**Exercise aim:** Your answer must be an exact copy of the records below, minus any images.

(Extracted material begins)

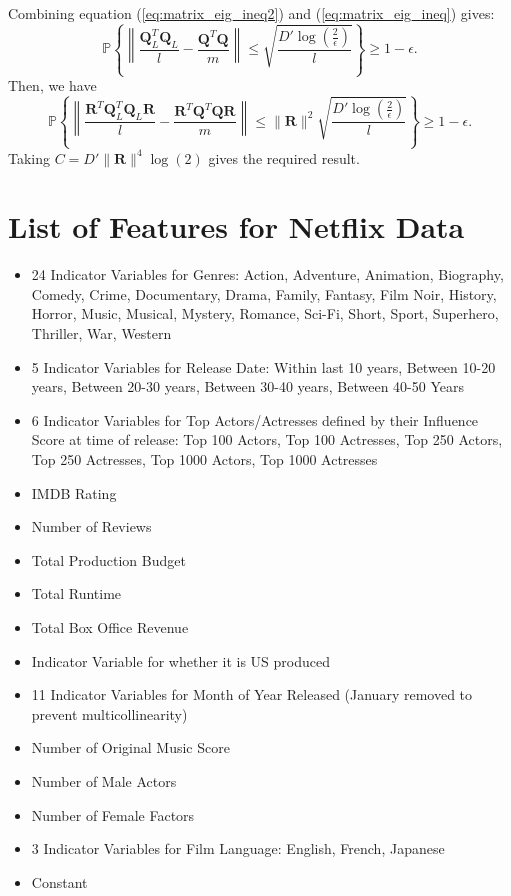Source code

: \documentclass[twoside,11pt]{article}
\newcommand{\md}[1]{\mathbb{#1}}
\begin{document}
Combining equation (\ref{eq:matrix_eig_ineq2})
and (\ref{eq:matrix_eig_ineq}) gives:
\begin{equation}
\md{P}\left\{\left\|\frac{\bm{Q}_L^T\bm{Q}_L}{l}-\frac{\bm{Q}^T\bm{Q}}{m}\right\|\leq \sqrt{\frac{D'\log\left(\frac{2}{\epsilon}\right)}{l}}\right\}\geq 1 - \epsilon.
\end{equation}
Then, we have 
\begin{equation}
\md{P}\left\{\left\|\frac{\bm{R}^T\bm{Q}_L^T\bm{Q}_L\bm{R}}{l}-\frac{\bm{R}^T\bm{Q}^T\bm{Q}\bm{R}}{m}\right\|\leq \|\bm{R}\|^2\sqrt{\frac{D'\log\left(\frac{2}{\epsilon}\right)}{l}}\right\}\geq 1 - \epsilon.
\end{equation}
Taking $C=D'\|\bm{R}\|^4\log(2)$ gives the required result.
\endproof

\section{List of Features for Netflix Data}
\label{app:featurelist}
\begin{itemize}
    \item 24 Indicator Variables for Genres: Action, Adventure, Animation, Biography, Comedy, Crime, Documentary, Drama, Family, Fantasy, Film Noir, History, Horror, Music, Musical, Mystery, Romance, Sci-Fi, Short, Sport, Superhero, Thriller, War, Western
    \item 5 Indicator Variables for Release Date: Within last 10 years, Between 10-20 years, Between 20-30 years, Between 30-40 years, Between 40-50 Years
    \item 6 Indicator Variables for Top Actors/Actresses defined by their Influence Score at time of release: Top 100 Actors, Top 100 Actresses, Top 250 Actors, Top 250 Actresses, Top 1000 Actors, Top 1000 Actresses
    \item IMDB Rating
    \item Number of Reviews
    \item Total Production Budget
    \item Total Runtime
    \item Total Box Office Revenue
    \item Indicator Variable for whether it is US produced
    \item 11 Indicator Variables for Month of Year Released (January removed to prevent multicollinearity)
    \item Number of Original Music Score
    \item Number of Male Actors
    \item Number of Female Factors
    \item 3 Indicator Variables for Film Language: English, French, Japanese
    \item Constant 
\end{itemize}
\end{document}
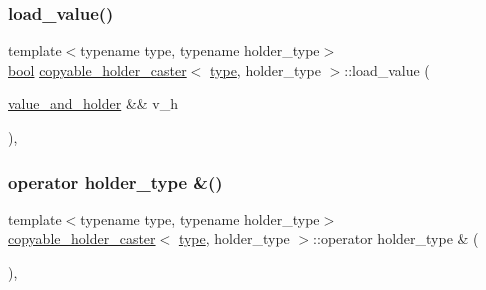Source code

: \subsubsection{\texorpdfstring{load\_value()}{load\_value()}}
{\footnotesize\ttfamily template$<$typename type, typename holder\+\_\+type$>$ \\
\mbox{\hyperlink{asdl_8h_af6a258d8f3ee5206d682d799316314b1}{bool}} \mbox{\hyperlink{structcopyable__holder__caster}{copyable\+\_\+holder\+\_\+caster}}$<$ \mbox{\hyperlink{_s_d_l__opengl_8h_ad5ddf6fca7b585646515660e810e0188}{type}}, holder\+\_\+type $>$\+::load\+\_\+value (\begin{DoxyParamCaption}\item[{\mbox{\hyperlink{structvalue__and__holder}{value\+\_\+and\+\_\+holder}} \&\&}]{v\+\_\+h }\end{DoxyParamCaption})\hspace{0.3cm}{\ttfamily [inline]}, {\ttfamily [protected]}}

\mbox{\label{structcopyable__holder__caster_a1efff1069bd3b73e34bcb6d788820dc4}} 
\subsubsection{\texorpdfstring{operator holder\_type \&()}{operator holder\_type \&()}}
{\footnotesize\ttfamily template$<$typename type, typename holder\+\_\+type$>$ \\
\mbox{\hyperlink{structcopyable__holder__caster}{copyable\+\_\+holder\+\_\+caster}}$<$ \mbox{\hyperlink{_s_d_l__opengl_8h_ad5ddf6fca7b585646515660e810e0188}{type}}, holder\+\_\+type $>$\+::operator holder\+\_\+type \& (\begin{DoxyParamCaption}{ }\end{DoxyParamCaption})\hspace{0.3cm}{\ttfamily [inline]}, {\ttfamily [explicit]}}

\mbox{\label{structcopyable__holder__caster_a303261c970995da9e0e5b08614bd3034}}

(Extracted material ends)

**Output for this exercise:**
Source code

: \documentclass[twoside,11pt]{article}
\newcommand{\md}[1]{\mathbb{#1}}
\begin{document}
Combining equation (\ref{eq:matrix_eig_ineq2})
and (\ref{eq:matrix_eig_ineq}) gives:
\begin{equation}
\md{P}\left\{\left\|\frac{\bm{Q}_L^T\bm{Q}_L}{l}-\frac{\bm{Q}^T\bm{Q}}{m}\right\|\leq \sqrt{\frac{D'\log\left(\frac{2}{\epsilon}\right)}{l}}\right\}\geq 1 - \epsilon.
\end{equation}
Then, we have 
\begin{equation}
\md{P}\left\{\left\|\frac{\bm{R}^T\bm{Q}_L^T\bm{Q}_L\bm{R}}{l}-\frac{\bm{R}^T\bm{Q}^T\bm{Q}\bm{R}}{m}\right\|\leq \|\bm{R}\|^2\sqrt{\frac{D'\log\left(\frac{2}{\epsilon}\right)}{l}}\right\}\geq 1 - \epsilon.
\end{equation}
Taking $C=D'\|\bm{R}\|^4\log(2)$ gives the required result.
\endproof

\section{List of Features for Netflix Data}
\label{app:featurelist}
\begin{itemize}
    \item 24 Indicator Variables for Genres: Action, Adventure, Animation, Biography, Comedy, Crime, Documentary, Drama, Family, Fantasy, Film Noir, History, Horror, Music, Musical, Mystery, Romance, Sci-Fi, Short, Sport, Superhero, Thriller, War, Western
    \item 5 Indicator Variables for Release Date: Within last 10 years, Between 10-20 years, Between 20-30 years, Between 30-40 years, Between 40-50 Years
    \item 6 Indicator Variables for Top Actors/Actresses defined by their Influence Score at time of release: Top 100 Actors, Top 100 Actresses, Top 250 Actors, Top 250 Actresses, Top 1000 Actors, Top 1000 Actresses
    \item IMDB Rating
    \item Number of Reviews
    \item Total Production Budget
    \item Total Runtime
    \item Total Box Office Revenue
    \item Indicator Variable for whether it is US produced
    \item 11 Indicator Variables for Month of Year Released (January removed to prevent multicollinearity)
    \item Number of Original Music Score
    \item Number of Male Actors
    \item Number of Female Factors
    \item 3 Indicator Variables for Film Language: English, French, Japanese
    \item Constant 
\end{itemize}
\end{document}
Source code

: \subsubsection{\texorpdfstring{load\_value()}{load\_value()}}
{\footnotesize\ttfamily template$<$typename type, typename holder\+\_\+type$>$ \\
\mbox{\hyperlink{asdl_8h_af6a258d8f3ee5206d682d799316314b1}{bool}} \mbox{\hyperlink{structcopyable__holder__caster}{copyable\+\_\+holder\+\_\+caster}}$<$ \mbox{\hyperlink{_s_d_l__opengl_8h_ad5ddf6fca7b585646515660e810e0188}{type}}, holder\+\_\+type $>$\+::load\+\_\+value (\begin{DoxyParamCaption}\item[{\mbox{\hyperlink{structvalue__and__holder}{value\+\_\+and\+\_\+holder}} \&\&}]{v\+\_\+h }\end{DoxyParamCaption})\hspace{0.3cm}{\ttfamily [inline]}, {\ttfamily [protected]}}

\mbox{\label{structcopyable__holder__caster_a1efff1069bd3b73e34bcb6d788820dc4}} 
\subsubsection{\texorpdfstring{operator holder\_type \&()}{operator holder\_type \&()}}
{\footnotesize\ttfamily template$<$typename type, typename holder\+\_\+type$>$ \\
\mbox{\hyperlink{structcopyable__holder__caster}{copyable\+\_\+holder\+\_\+caster}}$<$ \mbox{\hyperlink{_s_d_l__opengl_8h_ad5ddf6fca7b585646515660e810e0188}{type}}, holder\+\_\+type $>$\+::operator holder\+\_\+type \& (\begin{DoxyParamCaption}{ }\end{DoxyParamCaption})\hspace{0.3cm}{\ttfamily [inline]}, {\ttfamily [explicit]}}

\mbox{\label{structcopyable__holder__caster_a303261c970995da9e0e5b08614bd3034}}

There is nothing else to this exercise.